Na mesa de cabeceira do jovem, que é sunita, estão a Bíblia e o Alcorão. Ele diz estranhar costumes brasileiros: "No metrô, no teatro, no shopping, os casais se beijam e parece que o homem vai comer a cabeça da mulher", diz. "É um problema para mim. Aqui é outra cultura, outra cabeça, outro olhar, outro tudo."

A gastronomia pode trazer algumas complicações. Ele chegou a sair de casa para trocar uma pizza de frango que havia vindo com um pedaço minúsculo de linguiça.

O rapaz não come carne de porco, não só por ser muçulmano. "Na Síria, pouca gente come. Sempre nos ensinaram que faz nascer um bichão grande que vai até a cabeça."

Drama

Embora leve tudo no bom humor, não faltam problemas para o jovem sírio. Desempregado, ele sente muitas dores no joelho afetado pelo bombardeio em Damasco e espera por uma consulta para marcar uma cirurgia no SUS. Sofre ainda de uma hepatite causada pelo excesso de remédios, doença que exige dieta e repouso.

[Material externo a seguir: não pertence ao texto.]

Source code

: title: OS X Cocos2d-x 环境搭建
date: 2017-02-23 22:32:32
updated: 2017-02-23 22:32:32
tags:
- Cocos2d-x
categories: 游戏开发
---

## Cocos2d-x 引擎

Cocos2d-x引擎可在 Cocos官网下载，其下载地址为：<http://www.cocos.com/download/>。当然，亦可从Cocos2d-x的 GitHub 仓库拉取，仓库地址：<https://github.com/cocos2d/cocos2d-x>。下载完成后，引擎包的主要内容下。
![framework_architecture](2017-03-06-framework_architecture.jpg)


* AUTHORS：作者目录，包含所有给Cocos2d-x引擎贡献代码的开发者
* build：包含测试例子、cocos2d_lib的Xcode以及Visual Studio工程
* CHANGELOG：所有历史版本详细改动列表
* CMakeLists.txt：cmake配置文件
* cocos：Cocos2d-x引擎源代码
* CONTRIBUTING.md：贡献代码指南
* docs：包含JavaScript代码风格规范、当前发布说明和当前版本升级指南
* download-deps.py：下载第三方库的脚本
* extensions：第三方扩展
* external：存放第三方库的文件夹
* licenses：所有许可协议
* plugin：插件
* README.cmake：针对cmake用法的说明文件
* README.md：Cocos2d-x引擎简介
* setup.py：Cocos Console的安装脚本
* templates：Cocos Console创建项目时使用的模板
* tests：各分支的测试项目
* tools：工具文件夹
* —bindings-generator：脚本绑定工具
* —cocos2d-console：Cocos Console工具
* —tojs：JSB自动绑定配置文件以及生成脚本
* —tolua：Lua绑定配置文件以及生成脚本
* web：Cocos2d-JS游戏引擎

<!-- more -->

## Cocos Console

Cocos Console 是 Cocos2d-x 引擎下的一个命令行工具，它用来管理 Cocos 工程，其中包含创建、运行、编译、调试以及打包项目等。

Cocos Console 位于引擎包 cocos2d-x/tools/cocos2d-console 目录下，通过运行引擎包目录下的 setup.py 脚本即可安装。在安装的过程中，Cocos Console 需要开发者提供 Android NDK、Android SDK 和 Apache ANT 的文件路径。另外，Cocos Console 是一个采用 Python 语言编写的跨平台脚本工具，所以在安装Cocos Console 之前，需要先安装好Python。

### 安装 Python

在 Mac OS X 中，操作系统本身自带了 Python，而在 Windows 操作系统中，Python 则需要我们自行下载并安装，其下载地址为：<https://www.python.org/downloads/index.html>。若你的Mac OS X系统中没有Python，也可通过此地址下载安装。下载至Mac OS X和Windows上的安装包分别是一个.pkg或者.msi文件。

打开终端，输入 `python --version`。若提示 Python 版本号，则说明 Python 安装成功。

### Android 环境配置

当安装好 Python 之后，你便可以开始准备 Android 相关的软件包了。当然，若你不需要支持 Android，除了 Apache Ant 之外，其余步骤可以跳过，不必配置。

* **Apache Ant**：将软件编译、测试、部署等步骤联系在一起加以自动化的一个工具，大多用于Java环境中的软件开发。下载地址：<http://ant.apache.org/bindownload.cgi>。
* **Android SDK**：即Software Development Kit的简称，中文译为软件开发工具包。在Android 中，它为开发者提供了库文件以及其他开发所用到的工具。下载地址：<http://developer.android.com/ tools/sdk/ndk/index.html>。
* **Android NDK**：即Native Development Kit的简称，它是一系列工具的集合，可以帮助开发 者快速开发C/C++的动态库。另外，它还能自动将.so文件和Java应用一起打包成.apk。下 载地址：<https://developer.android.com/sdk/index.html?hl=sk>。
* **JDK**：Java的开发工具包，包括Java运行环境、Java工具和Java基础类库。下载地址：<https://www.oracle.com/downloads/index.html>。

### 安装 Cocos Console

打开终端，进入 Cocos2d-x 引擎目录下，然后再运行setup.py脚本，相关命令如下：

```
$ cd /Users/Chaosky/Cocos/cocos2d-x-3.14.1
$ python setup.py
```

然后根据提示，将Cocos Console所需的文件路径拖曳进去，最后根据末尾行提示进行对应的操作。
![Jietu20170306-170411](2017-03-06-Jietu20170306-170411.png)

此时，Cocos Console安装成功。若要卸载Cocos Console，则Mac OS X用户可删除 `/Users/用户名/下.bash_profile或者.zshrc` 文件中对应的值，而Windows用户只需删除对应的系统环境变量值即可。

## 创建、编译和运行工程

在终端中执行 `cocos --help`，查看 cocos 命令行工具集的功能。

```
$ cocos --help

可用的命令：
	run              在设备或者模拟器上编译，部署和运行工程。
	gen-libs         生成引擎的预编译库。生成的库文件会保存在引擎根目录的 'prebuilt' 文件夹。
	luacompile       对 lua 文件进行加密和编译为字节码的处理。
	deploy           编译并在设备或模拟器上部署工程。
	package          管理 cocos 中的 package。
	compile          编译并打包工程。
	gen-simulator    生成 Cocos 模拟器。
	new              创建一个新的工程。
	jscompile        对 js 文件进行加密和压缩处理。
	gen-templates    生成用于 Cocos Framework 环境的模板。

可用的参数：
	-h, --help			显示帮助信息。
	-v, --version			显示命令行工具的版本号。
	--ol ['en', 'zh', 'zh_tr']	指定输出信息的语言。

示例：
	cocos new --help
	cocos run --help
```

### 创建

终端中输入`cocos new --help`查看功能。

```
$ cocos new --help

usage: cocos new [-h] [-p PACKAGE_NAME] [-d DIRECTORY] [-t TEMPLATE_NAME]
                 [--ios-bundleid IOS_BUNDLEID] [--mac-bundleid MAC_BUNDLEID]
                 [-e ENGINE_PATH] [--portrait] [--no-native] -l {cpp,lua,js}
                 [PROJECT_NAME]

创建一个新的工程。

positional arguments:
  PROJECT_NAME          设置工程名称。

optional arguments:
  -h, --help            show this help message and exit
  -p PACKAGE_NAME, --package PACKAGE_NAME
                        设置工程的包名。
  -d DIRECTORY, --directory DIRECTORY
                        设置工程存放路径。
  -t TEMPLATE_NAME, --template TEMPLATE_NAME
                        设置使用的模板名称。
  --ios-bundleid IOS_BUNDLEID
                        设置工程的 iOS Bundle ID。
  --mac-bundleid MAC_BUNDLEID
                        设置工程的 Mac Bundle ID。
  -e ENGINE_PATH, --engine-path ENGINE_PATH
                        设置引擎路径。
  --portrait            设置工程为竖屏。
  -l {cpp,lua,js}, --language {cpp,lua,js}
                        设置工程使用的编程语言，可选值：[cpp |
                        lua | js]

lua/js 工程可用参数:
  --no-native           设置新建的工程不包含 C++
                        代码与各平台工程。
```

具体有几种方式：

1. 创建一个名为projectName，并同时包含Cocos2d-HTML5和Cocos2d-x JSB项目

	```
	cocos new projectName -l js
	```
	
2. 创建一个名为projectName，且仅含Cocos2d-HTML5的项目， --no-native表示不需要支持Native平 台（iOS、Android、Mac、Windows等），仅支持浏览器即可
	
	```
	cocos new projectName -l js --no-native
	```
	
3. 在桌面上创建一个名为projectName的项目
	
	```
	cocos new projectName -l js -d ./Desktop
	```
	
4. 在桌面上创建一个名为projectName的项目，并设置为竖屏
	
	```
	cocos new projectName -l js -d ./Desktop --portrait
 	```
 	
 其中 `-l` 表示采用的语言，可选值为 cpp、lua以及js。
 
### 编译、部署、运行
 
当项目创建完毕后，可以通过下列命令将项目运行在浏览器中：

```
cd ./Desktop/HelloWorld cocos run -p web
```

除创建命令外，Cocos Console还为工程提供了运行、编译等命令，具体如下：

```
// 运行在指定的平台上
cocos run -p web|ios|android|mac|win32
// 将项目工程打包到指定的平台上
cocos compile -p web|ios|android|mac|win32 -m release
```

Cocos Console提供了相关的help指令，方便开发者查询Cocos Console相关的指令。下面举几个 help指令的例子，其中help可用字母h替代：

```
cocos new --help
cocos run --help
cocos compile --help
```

Ele também acompanha à distância a saga de sua irmã, que antes de fazer a travessia à Europa estava sem dinheiro para pagar o aluguel e ameaçada de ir parar nas ruas de Istambul. Gharam chegou a ser presa, mas foi liberada pela polícia turca.

No final, um alívio. Com a ajuda de outros refugiados sírios, ela e os filhos conseguiram embarcar para a Grécia e chegaram à Croácia. Eles estão temporariamente na casa de uma canadense na Áustria.